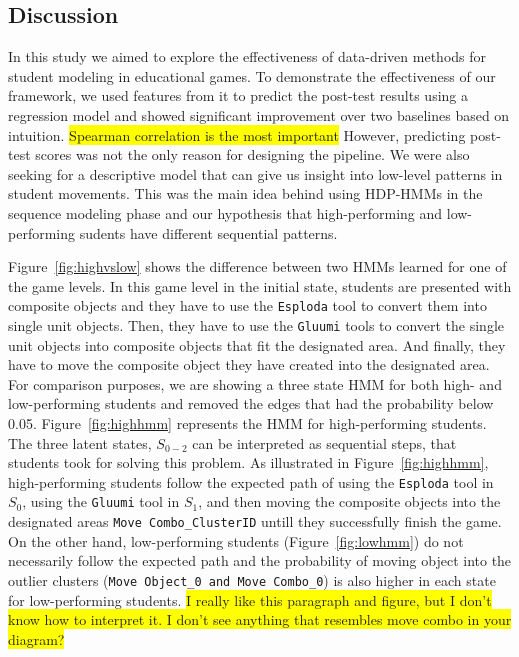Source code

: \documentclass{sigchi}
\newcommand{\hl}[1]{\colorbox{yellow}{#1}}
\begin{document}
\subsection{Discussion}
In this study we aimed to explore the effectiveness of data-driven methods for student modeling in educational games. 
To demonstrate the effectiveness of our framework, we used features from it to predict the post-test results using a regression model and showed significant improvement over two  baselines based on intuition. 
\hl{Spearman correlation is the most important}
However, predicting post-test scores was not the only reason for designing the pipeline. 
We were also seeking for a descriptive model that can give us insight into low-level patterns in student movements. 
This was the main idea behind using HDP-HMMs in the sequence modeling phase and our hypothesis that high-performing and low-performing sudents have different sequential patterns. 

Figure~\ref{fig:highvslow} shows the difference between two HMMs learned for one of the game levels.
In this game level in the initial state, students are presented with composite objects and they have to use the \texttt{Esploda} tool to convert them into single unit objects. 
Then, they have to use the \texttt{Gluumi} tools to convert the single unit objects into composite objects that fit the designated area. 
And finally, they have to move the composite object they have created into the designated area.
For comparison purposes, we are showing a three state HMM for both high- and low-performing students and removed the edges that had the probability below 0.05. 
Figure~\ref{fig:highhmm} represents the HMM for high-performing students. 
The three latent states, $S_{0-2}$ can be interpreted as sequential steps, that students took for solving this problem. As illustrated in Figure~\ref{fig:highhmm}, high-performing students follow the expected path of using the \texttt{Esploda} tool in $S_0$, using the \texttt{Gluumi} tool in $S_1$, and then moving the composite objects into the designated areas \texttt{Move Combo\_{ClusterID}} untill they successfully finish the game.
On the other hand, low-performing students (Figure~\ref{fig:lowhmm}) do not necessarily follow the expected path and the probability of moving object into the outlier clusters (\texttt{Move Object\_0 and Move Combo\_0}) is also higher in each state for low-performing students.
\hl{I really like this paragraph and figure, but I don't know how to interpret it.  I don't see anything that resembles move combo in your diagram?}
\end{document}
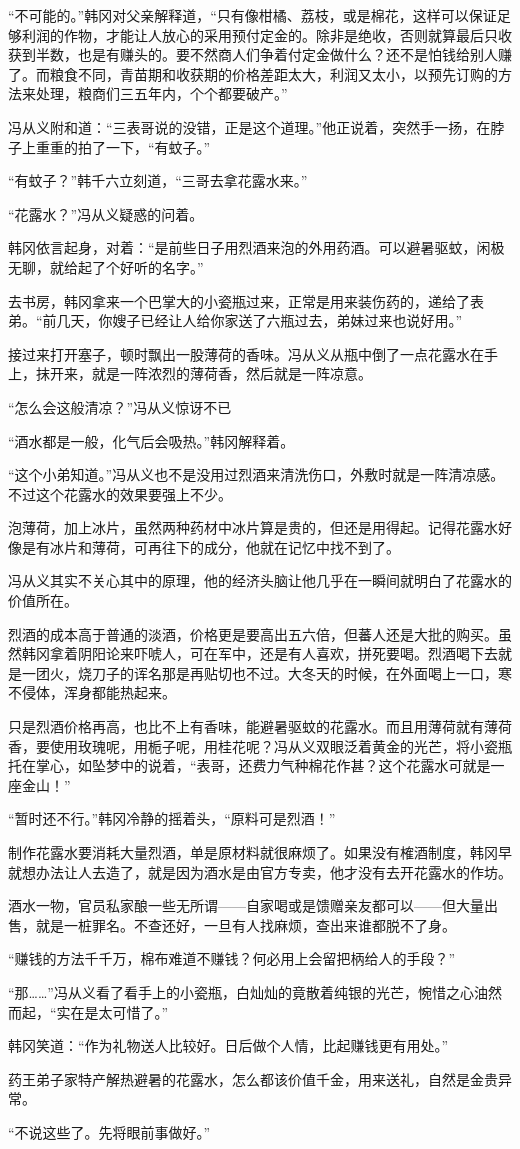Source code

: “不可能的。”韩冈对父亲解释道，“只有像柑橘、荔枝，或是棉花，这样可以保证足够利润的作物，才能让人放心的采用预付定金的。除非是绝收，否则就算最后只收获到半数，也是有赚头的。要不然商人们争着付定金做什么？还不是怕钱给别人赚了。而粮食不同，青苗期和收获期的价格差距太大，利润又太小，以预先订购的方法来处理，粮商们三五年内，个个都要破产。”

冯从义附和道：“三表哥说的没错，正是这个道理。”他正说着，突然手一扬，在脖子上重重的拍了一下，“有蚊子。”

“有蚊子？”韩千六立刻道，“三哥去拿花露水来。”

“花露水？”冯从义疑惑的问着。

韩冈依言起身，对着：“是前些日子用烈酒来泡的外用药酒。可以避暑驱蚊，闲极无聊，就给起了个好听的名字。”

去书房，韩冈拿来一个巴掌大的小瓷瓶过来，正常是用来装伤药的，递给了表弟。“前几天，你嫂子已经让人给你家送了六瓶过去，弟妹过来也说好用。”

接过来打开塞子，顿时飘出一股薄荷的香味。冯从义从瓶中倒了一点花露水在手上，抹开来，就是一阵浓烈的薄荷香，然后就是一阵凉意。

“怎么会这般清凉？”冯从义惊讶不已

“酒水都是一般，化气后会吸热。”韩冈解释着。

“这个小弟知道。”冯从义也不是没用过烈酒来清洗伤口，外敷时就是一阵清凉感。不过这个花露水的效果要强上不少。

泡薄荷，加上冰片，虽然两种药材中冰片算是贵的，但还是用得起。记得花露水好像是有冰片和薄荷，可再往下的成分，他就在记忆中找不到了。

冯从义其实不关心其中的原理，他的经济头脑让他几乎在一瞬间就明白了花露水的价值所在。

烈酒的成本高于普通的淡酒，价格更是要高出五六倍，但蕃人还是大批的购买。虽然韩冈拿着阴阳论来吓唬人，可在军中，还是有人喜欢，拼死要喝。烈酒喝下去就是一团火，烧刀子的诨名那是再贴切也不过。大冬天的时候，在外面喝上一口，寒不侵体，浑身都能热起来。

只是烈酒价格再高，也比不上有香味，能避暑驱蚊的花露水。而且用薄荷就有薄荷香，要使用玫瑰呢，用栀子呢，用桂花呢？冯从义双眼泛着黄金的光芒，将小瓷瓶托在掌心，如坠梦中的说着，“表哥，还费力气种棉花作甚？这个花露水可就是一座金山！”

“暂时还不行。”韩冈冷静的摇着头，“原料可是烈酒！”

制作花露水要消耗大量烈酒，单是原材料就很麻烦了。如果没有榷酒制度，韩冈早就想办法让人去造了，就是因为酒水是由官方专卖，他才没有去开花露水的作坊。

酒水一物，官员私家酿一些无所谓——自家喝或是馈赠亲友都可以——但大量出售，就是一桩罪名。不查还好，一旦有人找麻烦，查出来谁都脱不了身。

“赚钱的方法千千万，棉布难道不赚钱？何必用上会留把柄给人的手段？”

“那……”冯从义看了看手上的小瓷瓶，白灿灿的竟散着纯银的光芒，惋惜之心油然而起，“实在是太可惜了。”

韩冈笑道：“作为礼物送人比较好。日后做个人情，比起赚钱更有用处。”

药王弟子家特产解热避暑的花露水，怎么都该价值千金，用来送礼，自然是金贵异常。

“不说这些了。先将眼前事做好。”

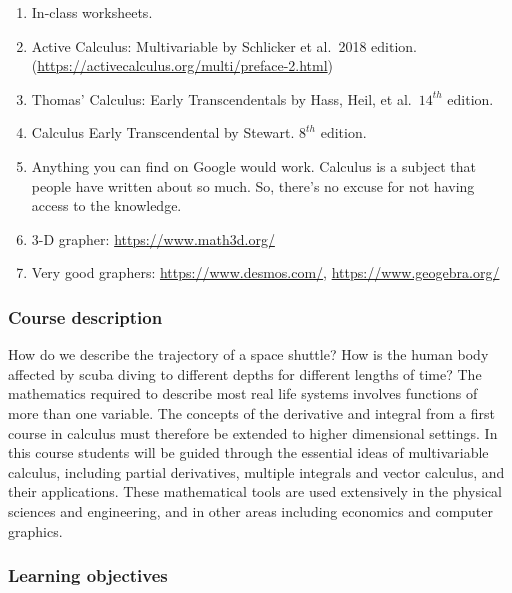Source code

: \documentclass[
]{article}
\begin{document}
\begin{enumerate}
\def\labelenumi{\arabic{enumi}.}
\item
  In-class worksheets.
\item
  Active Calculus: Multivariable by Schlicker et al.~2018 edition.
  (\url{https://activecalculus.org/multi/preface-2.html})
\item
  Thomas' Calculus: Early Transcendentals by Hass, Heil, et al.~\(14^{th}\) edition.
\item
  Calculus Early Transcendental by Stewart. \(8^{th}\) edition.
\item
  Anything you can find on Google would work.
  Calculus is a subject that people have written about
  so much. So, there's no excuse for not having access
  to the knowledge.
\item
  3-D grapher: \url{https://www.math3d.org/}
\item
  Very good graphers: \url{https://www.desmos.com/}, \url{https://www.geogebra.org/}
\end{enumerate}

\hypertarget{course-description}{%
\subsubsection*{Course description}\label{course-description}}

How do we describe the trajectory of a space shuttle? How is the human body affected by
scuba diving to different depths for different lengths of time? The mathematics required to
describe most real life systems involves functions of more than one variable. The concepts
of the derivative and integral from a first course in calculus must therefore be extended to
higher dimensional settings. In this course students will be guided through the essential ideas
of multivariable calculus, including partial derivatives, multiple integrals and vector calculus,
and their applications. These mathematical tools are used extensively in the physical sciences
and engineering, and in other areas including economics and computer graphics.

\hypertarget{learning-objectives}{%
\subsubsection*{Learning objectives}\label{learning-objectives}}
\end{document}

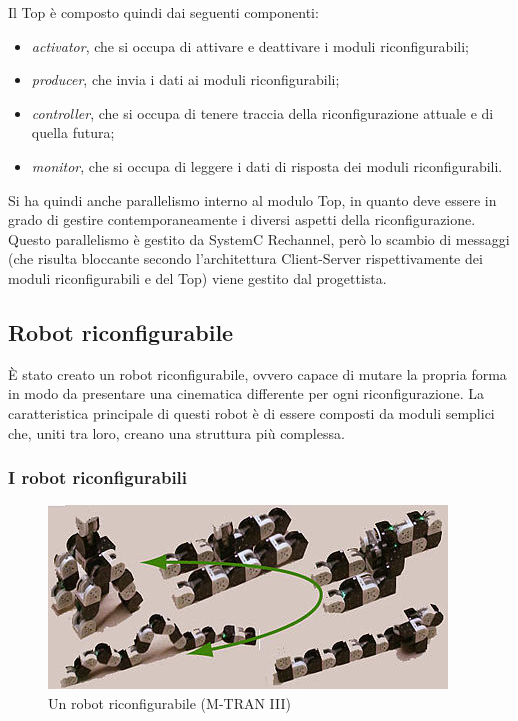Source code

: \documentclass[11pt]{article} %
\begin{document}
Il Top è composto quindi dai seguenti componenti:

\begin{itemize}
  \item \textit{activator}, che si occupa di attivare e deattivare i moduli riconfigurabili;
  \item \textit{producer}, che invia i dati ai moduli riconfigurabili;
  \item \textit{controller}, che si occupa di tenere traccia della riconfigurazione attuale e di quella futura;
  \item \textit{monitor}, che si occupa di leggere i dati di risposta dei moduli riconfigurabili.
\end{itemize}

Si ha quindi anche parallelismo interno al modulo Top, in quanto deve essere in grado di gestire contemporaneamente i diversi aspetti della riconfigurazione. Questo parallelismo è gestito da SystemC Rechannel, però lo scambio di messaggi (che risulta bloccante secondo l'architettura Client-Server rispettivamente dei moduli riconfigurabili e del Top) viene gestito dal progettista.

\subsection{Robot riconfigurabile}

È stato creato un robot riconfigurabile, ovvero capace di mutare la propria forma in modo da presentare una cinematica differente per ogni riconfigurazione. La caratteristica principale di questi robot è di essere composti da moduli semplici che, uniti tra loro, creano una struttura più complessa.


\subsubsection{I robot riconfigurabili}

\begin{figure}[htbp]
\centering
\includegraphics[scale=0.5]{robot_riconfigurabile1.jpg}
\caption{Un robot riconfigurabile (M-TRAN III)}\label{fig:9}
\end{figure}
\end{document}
++++++++++++++++++++
**DESCRIPTION OF THE TASK:** Pull every line holding "Gluumi" out of the records.

**REPLY:**
Then, they have to use the \texttt{Gluumi} tools to convert the single unit objects into composite objects that fit the designated area. 
The three latent states, $S_{0-2}$ can be interpreted as sequential steps, that students took for solving this problem. As illustrated in Figure~\ref{fig:highhmm}, high-performing students follow the expected path of using the \texttt{Esploda} tool in $S_0$, using the \texttt{Gluumi} tool in $S_1$, and then moving the composite objects into the designated areas \texttt{Move Combo\_{ClusterID}} untill they successfully finish the game.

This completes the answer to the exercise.